__Directions for this task__
Reproduce the entries below, please. Keep every character the same.

(Stored dataset items)
────────────────────────────────────────

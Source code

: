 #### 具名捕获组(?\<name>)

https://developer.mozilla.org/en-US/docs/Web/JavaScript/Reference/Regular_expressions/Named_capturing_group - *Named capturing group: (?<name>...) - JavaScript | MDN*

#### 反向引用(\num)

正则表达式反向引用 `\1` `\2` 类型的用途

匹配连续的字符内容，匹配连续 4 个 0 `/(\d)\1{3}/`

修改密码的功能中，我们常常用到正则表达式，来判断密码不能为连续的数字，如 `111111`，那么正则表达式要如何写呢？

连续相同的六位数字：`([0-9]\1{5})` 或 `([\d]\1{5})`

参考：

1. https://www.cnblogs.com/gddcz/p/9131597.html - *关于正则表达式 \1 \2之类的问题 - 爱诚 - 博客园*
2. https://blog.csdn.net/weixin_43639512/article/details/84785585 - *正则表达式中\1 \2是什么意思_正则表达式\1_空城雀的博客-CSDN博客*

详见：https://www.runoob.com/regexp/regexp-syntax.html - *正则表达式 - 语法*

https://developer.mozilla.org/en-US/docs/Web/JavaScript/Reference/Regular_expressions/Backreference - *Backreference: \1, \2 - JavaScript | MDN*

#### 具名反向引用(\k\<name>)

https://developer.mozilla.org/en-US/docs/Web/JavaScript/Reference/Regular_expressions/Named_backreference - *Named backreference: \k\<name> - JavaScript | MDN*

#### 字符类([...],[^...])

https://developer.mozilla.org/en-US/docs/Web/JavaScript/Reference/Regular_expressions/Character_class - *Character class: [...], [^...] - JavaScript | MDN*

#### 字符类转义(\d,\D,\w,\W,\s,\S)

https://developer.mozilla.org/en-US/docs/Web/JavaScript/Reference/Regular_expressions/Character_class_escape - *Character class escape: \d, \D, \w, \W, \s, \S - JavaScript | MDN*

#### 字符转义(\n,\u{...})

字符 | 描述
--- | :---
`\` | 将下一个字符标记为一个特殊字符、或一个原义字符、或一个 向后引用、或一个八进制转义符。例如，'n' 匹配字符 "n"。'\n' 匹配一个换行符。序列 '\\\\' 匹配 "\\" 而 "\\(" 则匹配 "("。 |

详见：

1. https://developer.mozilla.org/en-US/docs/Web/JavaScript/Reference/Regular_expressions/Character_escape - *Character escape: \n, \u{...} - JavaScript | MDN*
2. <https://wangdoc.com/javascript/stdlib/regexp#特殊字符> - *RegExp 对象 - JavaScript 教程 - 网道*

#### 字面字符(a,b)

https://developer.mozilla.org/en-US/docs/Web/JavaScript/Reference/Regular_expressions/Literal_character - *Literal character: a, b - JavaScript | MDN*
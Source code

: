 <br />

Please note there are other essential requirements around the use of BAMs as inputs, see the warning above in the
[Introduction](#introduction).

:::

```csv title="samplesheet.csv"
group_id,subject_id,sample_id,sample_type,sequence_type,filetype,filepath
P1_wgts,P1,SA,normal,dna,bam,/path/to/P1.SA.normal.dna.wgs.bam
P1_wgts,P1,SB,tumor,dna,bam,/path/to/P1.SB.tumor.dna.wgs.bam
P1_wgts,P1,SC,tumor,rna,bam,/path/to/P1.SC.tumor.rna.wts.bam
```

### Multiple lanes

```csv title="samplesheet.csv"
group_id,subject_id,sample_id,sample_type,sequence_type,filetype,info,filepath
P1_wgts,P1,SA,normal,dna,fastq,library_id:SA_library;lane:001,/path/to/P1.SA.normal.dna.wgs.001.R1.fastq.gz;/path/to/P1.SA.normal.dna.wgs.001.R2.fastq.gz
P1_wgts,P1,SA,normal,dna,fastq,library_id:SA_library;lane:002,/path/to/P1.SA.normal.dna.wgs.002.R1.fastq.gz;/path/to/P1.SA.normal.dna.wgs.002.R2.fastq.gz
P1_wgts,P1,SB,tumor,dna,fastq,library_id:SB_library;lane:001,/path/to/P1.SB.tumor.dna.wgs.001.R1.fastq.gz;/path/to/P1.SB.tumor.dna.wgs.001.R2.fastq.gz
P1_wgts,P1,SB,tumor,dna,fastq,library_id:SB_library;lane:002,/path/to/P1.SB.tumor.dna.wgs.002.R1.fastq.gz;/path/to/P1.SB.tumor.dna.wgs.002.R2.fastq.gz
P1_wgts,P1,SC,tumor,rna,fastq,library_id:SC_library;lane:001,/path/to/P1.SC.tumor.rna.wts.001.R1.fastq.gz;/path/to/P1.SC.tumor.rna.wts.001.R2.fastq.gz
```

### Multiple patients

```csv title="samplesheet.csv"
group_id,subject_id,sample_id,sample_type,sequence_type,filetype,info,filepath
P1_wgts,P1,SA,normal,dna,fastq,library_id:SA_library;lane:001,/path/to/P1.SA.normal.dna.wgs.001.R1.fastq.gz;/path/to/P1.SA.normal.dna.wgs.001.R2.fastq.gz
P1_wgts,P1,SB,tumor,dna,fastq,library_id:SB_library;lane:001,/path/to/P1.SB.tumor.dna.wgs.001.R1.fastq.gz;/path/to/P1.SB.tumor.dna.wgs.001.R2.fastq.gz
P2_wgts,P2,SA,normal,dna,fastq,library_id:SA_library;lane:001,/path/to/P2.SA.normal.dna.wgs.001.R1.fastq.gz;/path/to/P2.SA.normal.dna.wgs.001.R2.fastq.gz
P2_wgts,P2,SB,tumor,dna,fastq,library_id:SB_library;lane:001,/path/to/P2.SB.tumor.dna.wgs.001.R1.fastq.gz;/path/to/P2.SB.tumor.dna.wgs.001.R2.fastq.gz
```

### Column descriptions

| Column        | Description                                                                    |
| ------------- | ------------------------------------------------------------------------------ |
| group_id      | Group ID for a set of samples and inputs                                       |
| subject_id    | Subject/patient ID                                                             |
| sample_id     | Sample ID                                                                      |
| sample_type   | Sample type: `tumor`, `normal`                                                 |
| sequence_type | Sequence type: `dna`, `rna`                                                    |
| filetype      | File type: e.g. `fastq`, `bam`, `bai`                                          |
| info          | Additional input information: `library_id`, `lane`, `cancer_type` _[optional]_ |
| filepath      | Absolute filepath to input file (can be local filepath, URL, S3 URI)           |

────────────────────────────────────────

__Response box__
Source code

: #### 具名捕获组(?\<name>)

https://developer.mozilla.org/en-US/docs/Web/JavaScript/Reference/Regular_expressions/Named_capturing_group - *Named capturing group: (?<name>...) - JavaScript | MDN*

#### 反向引用(\num)

正则表达式反向引用 `\1` `\2` 类型的用途

匹配连续的字符内容，匹配连续 4 个 0 `/(\d)\1{3}/`

修改密码的功能中，我们常常用到正则表达式，来判断密码不能为连续的数字，如 `111111`，那么正则表达式要如何写呢？

连续相同的六位数字：`([0-9]\1{5})` 或 `([\d]\1{5})`

参考：

1. https://www.cnblogs.com/gddcz/p/9131597.html - *关于正则表达式 \1 \2之类的问题 - 爱诚 - 博客园*
2. https://blog.csdn.net/weixin_43639512/article/details/84785585 - *正则表达式中\1 \2是什么意思_正则表达式\1_空城雀的博客-CSDN博客*

详见：https://www.runoob.com/regexp/regexp-syntax.html - *正则表达式 - 语法*

https://developer.mozilla.org/en-US/docs/Web/JavaScript/Reference/Regular_expressions/Backreference - *Backreference: \1, \2 - JavaScript | MDN*

#### 具名反向引用(\k\<name>)

https://developer.mozilla.org/en-US/docs/Web/JavaScript/Reference/Regular_expressions/Named_backreference - *Named backreference: \k\<name> - JavaScript | MDN*

#### 字符类([...],[^...])

https://developer.mozilla.org/en-US/docs/Web/JavaScript/Reference/Regular_expressions/Character_class - *Character class: [...], [^...] - JavaScript | MDN*

#### 字符类转义(\d,\D,\w,\W,\s,\S)

https://developer.mozilla.org/en-US/docs/Web/JavaScript/Reference/Regular_expressions/Character_class_escape - *Character class escape: \d, \D, \w, \W, \s, \S - JavaScript | MDN*

#### 字符转义(\n,\u{...})

字符 | 描述
--- | :---
`\` | 将下一个字符标记为一个特殊字符、或一个原义字符、或一个 向后引用、或一个八进制转义符。例如，'n' 匹配字符 "n"。'\n' 匹配一个换行符。序列 '\\\\' 匹配 "\\" 而 "\\(" 则匹配 "("。 |

详见：

1. https://developer.mozilla.org/en-US/docs/Web/JavaScript/Reference/Regular_expressions/Character_escape - *Character escape: \n, \u{...} - JavaScript | MDN*
2. <https://wangdoc.com/javascript/stdlib/regexp#特殊字符> - *RegExp 对象 - JavaScript 教程 - 网道*

#### 字面字符(a,b)

https://developer.mozilla.org/en-US/docs/Web/JavaScript/Reference/Regular_expressions/Literal_character - *Literal character: a, b - JavaScript | MDN*
Source code

: <br />

Please note there are other essential requirements around the use of BAMs as inputs, see the warning above in the
[Introduction](#introduction).

:::

```csv title="samplesheet.csv"
group_id,subject_id,sample_id,sample_type,sequence_type,filetype,filepath
P1_wgts,P1,SA,normal,dna,bam,/path/to/P1.SA.normal.dna.wgs.bam
P1_wgts,P1,SB,tumor,dna,bam,/path/to/P1.SB.tumor.dna.wgs.bam
P1_wgts,P1,SC,tumor,rna,bam,/path/to/P1.SC.tumor.rna.wts.bam
```

### Multiple lanes

```csv title="samplesheet.csv"
group_id,subject_id,sample_id,sample_type,sequence_type,filetype,info,filepath
P1_wgts,P1,SA,normal,dna,fastq,library_id:SA_library;lane:001,/path/to/P1.SA.normal.dna.wgs.001.R1.fastq.gz;/path/to/P1.SA.normal.dna.wgs.001.R2.fastq.gz
P1_wgts,P1,SA,normal,dna,fastq,library_id:SA_library;lane:002,/path/to/P1.SA.normal.dna.wgs.002.R1.fastq.gz;/path/to/P1.SA.normal.dna.wgs.002.R2.fastq.gz
P1_wgts,P1,SB,tumor,dna,fastq,library_id:SB_library;lane:001,/path/to/P1.SB.tumor.dna.wgs.001.R1.fastq.gz;/path/to/P1.SB.tumor.dna.wgs.001.R2.fastq.gz
P1_wgts,P1,SB,tumor,dna,fastq,library_id:SB_library;lane:002,/path/to/P1.SB.tumor.dna.wgs.002.R1.fastq.gz;/path/to/P1.SB.tumor.dna.wgs.002.R2.fastq.gz
P1_wgts,P1,SC,tumor,rna,fastq,library_id:SC_library;lane:001,/path/to/P1.SC.tumor.rna.wts.001.R1.fastq.gz;/path/to/P1.SC.tumor.rna.wts.001.R2.fastq.gz
```

### Multiple patients

```csv title="samplesheet.csv"
group_id,subject_id,sample_id,sample_type,sequence_type,filetype,info,filepath
P1_wgts,P1,SA,normal,dna,fastq,library_id:SA_library;lane:001,/path/to/P1.SA.normal.dna.wgs.001.R1.fastq.gz;/path/to/P1.SA.normal.dna.wgs.001.R2.fastq.gz
P1_wgts,P1,SB,tumor,dna,fastq,library_id:SB_library;lane:001,/path/to/P1.SB.tumor.dna.wgs.001.R1.fastq.gz;/path/to/P1.SB.tumor.dna.wgs.001.R2.fastq.gz
P2_wgts,P2,SA,normal,dna,fastq,library_id:SA_library;lane:001,/path/to/P2.SA.normal.dna.wgs.001.R1.fastq.gz;/path/to/P2.SA.normal.dna.wgs.001.R2.fastq.gz
P2_wgts,P2,SB,tumor,dna,fastq,library_id:SB_library;lane:001,/path/to/P2.SB.tumor.dna.wgs.001.R1.fastq.gz;/path/to/P2.SB.tumor.dna.wgs.001.R2.fastq.gz
```

### Column descriptions

| Column        | Description                                                                    |
| ------------- | ------------------------------------------------------------------------------ |
| group_id      | Group ID for a set of samples and inputs                                       |
| subject_id    | Subject/patient ID                                                             |
| sample_id     | Sample ID                                                                      |
| sample_type   | Sample type: `tumor`, `normal`                                                 |
| sequence_type | Sequence type: `dna`, `rna`                                                    |
| filetype      | File type: e.g. `fastq`, `bam`, `bai`                                          |
| info          | Additional input information: `library_id`, `lane`, `cancer_type` _[optional]_ |
| filepath      | Absolute filepath to input file (can be local filepath, URL, S3 URI)           |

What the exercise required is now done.